▶ [DATA EXTRACTS]
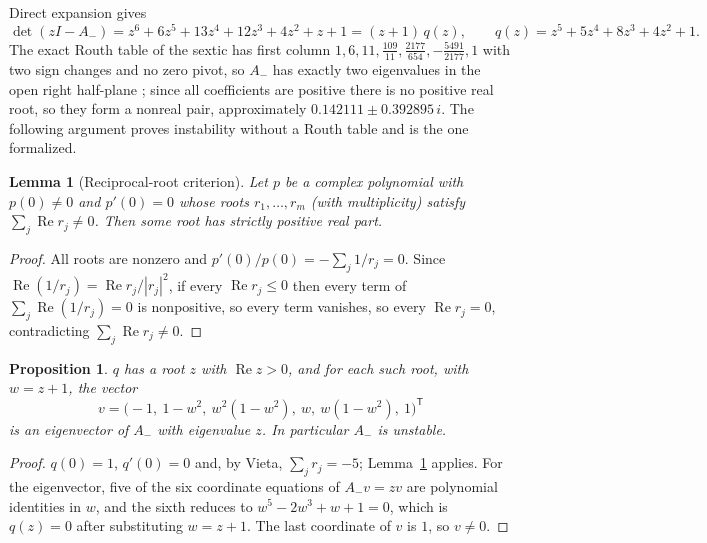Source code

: \documentclass[11pt,a4paper]{article}
\theoremstyle{plain}
\newtheorem{proposition}[theorem]{Proposition}
\newtheorem{lemma}[theorem]{Lemma}
\theoremstyle{definition}
\theoremstyle{remark}
\newcommand{\Aminus}{A_{-}}
\newcommand{\T}{\mathsf T}
\DeclareMathOperator{\Ree}{Re}
\begin{document}
Direct expansion gives
\begin{equation}\label{eq:pminus}
\det(zI-\Aminus)=z^6+6z^5+13z^4+12z^3+4z^2+z+1=(z+1)\,q(z),\qquad
q(z)=z^5+5z^4+8z^3+4z^2+1 .
\end{equation}
The exact Routh table of the sextic has first column $1,6,11,\tfrac{109}{11},\tfrac{2177}{654},-\tfrac{5491}{2177},1$ with two sign changes and no zero pivot, so $\Aminus$ has exactly two eigenvalues in the open right half-plane \citep[Chapter~XV]{Gantmacher1959}; since all coefficients are positive there is no positive real root, so they form a nonreal pair, approximately $0.142111\pm0.392895\,i$. The following argument proves instability without a Routh table and is the one formalized.

\begin{lemma}[Reciprocal-root criterion]\label{lem:reciprocal}
Let $p$ be a complex polynomial with $p(0)\neq0$ and $p'(0)=0$ whose roots $r_1,\dots,r_m$ (with multiplicity) satisfy $\sum_j\Ree r_j\neq0$. Then some root has strictly positive real part.
\end{lemma}
\begin{proof}
All roots are nonzero and $p'(0)/p(0)=-\sum_j 1/r_j=0$. Since $\Ree(1/r_j)=\Ree r_j/|r_j|^2$, if every $\Ree r_j\le0$ then every term of $\sum_j\Ree(1/r_j)=0$ is nonpositive, so every term vanishes, so every $\Ree r_j=0$, contradicting $\sum_j\Ree r_j\ne0$.
\end{proof}

\begin{proposition}\label{prop:neginstability}
$q$ has a root $z$ with $\Ree z>0$, and for each such root, with $w=z+1$, the vector
\begin{equation}\label{eq:negeigen}
v=\bigl(-1,\ 1-w^2,\ w^2(1-w^2),\ w,\ w(1-w^2),\ 1\bigr)^{\T}
\end{equation}
is an eigenvector of $\Aminus$ with eigenvalue $z$. In particular $\Aminus$ is unstable.
\end{proposition}
\begin{proof}
$q(0)=1$, $q'(0)=0$ and, by Vieta, $\sum_j r_j=-5$; Lemma~\ref{lem:reciprocal} applies. For the eigenvector, five of the six coordinate equations of $\Aminus v=zv$ are polynomial identities in $w$, and the sixth reduces to $w^5-2w^3+w+1=0$, which is $q(z)=0$ after substituting $w=z+1$. The last coordinate of $v$ is $1$, so $v\neq0$.
\end{proof}
\end{document}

▶ [EXERCISE BRIEF] In the entries above, identify every line with the string "Aminus".

▶ [THE COMPLETED TASK]
\newcommand{\Aminus}{A_{-}}
\det(zI-\Aminus)=z^6+6z^5+13z^4+12z^3+4z^2+z+1=(z+1)\,q(z),\qquad
The exact Routh table of the sextic has first column $1,6,11,\tfrac{109}{11},\tfrac{2177}{654},-\tfrac{5491}{2177},1$ with two sign changes and no zero pivot, so $\Aminus$ has exactly two eigenvalues in the open right half-plane \citep[Chapter~XV]{Gantmacher1959}; since all coefficients are positive there is no positive real root, so they form a nonreal pair, approximately $0.142111\pm0.392895\,i$. The following argument proves instability without a Routh table and is the one formalized.
is an eigenvector of $\Aminus$ with eigenvalue $z$. In particular $\Aminus$ is unstable.
$q(0)=1$, $q'(0)=0$ and, by Vieta, $\sum_j r_j=-5$; Lemma~\ref{lem:reciprocal} applies. For the eigenvector, five of the six coordinate equations of $\Aminus v=zv$ are polynomial identities in $w$, and the sixth reduces to $w^5-2w^3+w+1=0$, which is $q(z)=0$ after substituting $w=z+1$. The last coordinate of $v$ is $1$, so $v\neq0$.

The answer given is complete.